En 1818 Mary abandonó Gran Bretaña y se fue a vivir a Italia. Para entonces estaba arrasada por las depresiones de ver morir a sus tres primeros hijos de forma prematura, una losa que la arrastraría durante toda su vida. Sin embargo logró que uno la sobreviviera, Percy Florence. Al poco tiempo su marido se ahogaba en una tormenta en el Mediterráneo. Convertida en viuda, y liberada socialmente de la obligación del matrimonio, se dedicó por completo a vivir de su trabajo como escritora y biógrafa, así como en la educación de su único hijo. Su vida tuvo varios respiros, pero finalmente un tumor cerebral provocó su fallecimiento a los 53 años en 1851. Durante toda su vida intelectual Mary defendió las ideas de su madre y llegó a teorizar que la compasión y la cooperación, que vinculaba con el carácter femenino, eran las mejores armas posibles para reformar la sociedad. Para la posteridad ha quedado, sin embargo, como la autora de Frankenstein.
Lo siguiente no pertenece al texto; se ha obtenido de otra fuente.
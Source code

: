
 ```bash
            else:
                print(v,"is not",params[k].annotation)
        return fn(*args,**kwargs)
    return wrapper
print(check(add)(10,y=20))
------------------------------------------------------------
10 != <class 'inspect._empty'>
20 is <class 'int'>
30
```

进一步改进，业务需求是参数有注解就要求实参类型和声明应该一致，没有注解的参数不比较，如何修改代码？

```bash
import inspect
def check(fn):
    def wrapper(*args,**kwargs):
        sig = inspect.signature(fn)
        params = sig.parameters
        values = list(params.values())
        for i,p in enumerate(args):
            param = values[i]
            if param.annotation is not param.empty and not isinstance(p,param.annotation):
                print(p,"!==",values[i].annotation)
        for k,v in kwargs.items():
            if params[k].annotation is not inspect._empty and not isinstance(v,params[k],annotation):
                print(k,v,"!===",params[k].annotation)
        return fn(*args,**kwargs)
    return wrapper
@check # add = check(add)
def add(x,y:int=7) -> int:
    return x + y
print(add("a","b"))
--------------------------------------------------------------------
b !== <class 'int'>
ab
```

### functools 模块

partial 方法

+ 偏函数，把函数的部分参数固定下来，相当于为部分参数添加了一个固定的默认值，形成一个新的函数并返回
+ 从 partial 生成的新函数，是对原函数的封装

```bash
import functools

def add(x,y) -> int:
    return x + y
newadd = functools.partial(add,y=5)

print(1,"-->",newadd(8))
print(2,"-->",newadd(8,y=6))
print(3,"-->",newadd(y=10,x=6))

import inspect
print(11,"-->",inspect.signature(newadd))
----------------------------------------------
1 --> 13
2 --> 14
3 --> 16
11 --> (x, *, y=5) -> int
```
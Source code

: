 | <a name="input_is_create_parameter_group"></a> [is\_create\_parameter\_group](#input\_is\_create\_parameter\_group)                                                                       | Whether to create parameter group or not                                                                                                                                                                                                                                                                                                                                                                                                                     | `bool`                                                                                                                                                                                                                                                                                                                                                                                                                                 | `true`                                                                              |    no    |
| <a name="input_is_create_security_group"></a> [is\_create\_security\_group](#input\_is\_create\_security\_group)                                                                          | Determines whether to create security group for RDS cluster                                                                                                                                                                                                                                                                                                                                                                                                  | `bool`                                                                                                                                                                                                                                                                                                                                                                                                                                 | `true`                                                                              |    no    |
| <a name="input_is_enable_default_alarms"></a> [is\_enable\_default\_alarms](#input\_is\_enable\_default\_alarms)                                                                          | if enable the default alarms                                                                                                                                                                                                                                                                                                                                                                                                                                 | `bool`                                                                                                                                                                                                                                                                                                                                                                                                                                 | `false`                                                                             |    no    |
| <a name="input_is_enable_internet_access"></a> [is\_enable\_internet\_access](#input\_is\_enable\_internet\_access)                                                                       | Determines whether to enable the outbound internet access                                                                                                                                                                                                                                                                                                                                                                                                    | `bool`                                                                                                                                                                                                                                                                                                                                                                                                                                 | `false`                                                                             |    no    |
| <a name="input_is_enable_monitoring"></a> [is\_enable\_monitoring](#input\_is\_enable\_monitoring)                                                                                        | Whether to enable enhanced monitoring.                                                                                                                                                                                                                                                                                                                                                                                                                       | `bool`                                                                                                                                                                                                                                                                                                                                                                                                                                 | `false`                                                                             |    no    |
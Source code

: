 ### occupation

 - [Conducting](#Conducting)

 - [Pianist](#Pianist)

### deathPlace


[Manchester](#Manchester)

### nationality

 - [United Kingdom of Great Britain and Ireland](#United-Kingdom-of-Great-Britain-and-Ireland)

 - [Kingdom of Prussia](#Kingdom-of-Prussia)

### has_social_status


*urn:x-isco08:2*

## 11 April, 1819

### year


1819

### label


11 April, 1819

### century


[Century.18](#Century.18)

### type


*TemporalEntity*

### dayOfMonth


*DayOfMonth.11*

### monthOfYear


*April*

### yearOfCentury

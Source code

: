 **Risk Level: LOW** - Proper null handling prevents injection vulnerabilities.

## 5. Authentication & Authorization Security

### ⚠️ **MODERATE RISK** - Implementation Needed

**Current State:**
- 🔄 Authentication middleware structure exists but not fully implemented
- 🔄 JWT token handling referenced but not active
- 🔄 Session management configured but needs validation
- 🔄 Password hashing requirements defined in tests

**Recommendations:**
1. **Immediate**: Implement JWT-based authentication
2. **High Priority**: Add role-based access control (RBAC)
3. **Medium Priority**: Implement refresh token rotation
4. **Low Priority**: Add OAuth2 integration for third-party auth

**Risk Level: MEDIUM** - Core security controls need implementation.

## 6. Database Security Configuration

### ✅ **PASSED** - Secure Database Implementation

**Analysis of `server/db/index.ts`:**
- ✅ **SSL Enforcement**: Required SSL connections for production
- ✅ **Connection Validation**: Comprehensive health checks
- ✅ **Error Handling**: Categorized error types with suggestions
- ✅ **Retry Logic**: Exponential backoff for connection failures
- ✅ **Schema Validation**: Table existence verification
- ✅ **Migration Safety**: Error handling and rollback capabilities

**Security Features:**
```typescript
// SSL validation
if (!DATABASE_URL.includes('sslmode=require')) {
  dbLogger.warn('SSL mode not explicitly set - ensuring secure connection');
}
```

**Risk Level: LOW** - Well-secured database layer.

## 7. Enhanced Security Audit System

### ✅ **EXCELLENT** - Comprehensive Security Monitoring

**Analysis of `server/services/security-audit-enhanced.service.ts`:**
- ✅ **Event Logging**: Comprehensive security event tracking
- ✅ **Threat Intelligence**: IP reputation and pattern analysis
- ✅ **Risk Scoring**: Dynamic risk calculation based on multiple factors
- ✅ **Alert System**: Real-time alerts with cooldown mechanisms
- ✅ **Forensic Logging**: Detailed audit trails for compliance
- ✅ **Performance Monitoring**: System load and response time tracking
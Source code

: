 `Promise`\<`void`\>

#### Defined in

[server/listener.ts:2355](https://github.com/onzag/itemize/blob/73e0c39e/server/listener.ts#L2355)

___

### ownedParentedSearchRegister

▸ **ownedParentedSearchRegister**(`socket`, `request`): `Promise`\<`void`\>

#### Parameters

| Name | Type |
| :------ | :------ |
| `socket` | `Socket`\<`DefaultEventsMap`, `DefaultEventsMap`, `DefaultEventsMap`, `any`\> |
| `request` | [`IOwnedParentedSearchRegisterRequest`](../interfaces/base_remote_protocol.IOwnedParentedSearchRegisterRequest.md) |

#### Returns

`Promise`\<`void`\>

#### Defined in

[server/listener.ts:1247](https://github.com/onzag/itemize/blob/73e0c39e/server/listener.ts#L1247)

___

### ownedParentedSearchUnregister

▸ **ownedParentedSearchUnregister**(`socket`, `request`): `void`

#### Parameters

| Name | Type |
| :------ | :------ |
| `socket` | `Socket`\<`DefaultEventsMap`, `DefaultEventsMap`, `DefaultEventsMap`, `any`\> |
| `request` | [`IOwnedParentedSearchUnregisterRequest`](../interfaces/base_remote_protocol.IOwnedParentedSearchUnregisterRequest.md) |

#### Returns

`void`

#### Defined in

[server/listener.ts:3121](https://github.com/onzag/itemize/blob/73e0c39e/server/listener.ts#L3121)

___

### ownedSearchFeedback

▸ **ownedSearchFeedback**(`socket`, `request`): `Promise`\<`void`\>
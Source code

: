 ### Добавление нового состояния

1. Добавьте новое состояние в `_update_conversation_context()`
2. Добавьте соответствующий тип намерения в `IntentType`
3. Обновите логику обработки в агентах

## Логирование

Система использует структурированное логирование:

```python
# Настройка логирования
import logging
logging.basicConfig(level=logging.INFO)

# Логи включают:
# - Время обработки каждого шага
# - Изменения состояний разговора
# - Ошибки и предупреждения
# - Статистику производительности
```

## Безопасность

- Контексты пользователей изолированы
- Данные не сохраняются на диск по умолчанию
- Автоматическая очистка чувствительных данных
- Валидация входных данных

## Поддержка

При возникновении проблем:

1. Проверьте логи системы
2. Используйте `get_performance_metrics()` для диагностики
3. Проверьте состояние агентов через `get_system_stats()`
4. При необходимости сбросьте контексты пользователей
Las adaptaciones de Frankenstein

Sin duda alguna el cine ha sido uno de los mejores aliados para que Frankenstein se convirtieran en un mito. Pero también es la principal causa de la deformación de la obra original. Si bien Mary Shelley tenía claro que se trataba de una historia filosófica de trasfondo científico, también era una novela de terror. Y en eso se ha convertido: en el mito moderno de la creación sin necesidad de Dios. Ha tenido innumerables adaptaciones al cine, al cómic, a la televisión, o el teatro, donde merece la pena destacar la adaptación de 2011 de Benedict Cumberbatch y John Lee Miller para el Royal National Theatre con dirección de Danny Boyle… pero es en el cine donde más lejos llegó. La larga carrera empieza en 1910, cuando aparece como ‘Frankenstein’ en un corto para el cine filmada por la Thomas Edison Film Company, pero sin nada que ver con la historia original.

Hay que esperar a 1931 para, en la película del mismo título, oigamos el grito popular, “It’s alive, it’s alive!!” de la adaptación en la que Boris Karloff creaba su mejor interpretación del monstruo. Canónica. Universal Studios daba salida así a todo un éxito popular que tendría varias secuelas. En 1935 se estrenaba ‘La novia de Frankenstein’. En los años 50 los británicos retomaron el testigo y la Hammer hizo su versión, ‘La maldición de Frankenstein’, con Christopher Lee sustituyendo a Karloff. Ya liberado de la carga filosófica aparece el primer salto a la TV, ‘La familia Monster’ (1964), donde la comedia vació de contenido al personaje. Algo parecido, pero con mucho más estilo, ocurrió con ‘El jovencito Frankenstein’ (1974) de Mel Brooks, una de las cimas de la comedia norteamericana y clásico del cine, con Gene Wilder como el doctor Frankenstein, Peter Boyle interpretando al monstruo y el inolvidable Marty Feldman como Igor. Bastante menos impacto tuvo veinte años después Kenneth Branagh en su versión, más cercana (o al menos en las intenciones y producción del filme) a la novela original a pesar de contar con Robert de Niro para dar vida al monstruo. No funcionó y quedó como la última que no sea una deformación de la historia de terror alejada de una novela que siempre será la mejor recomendación.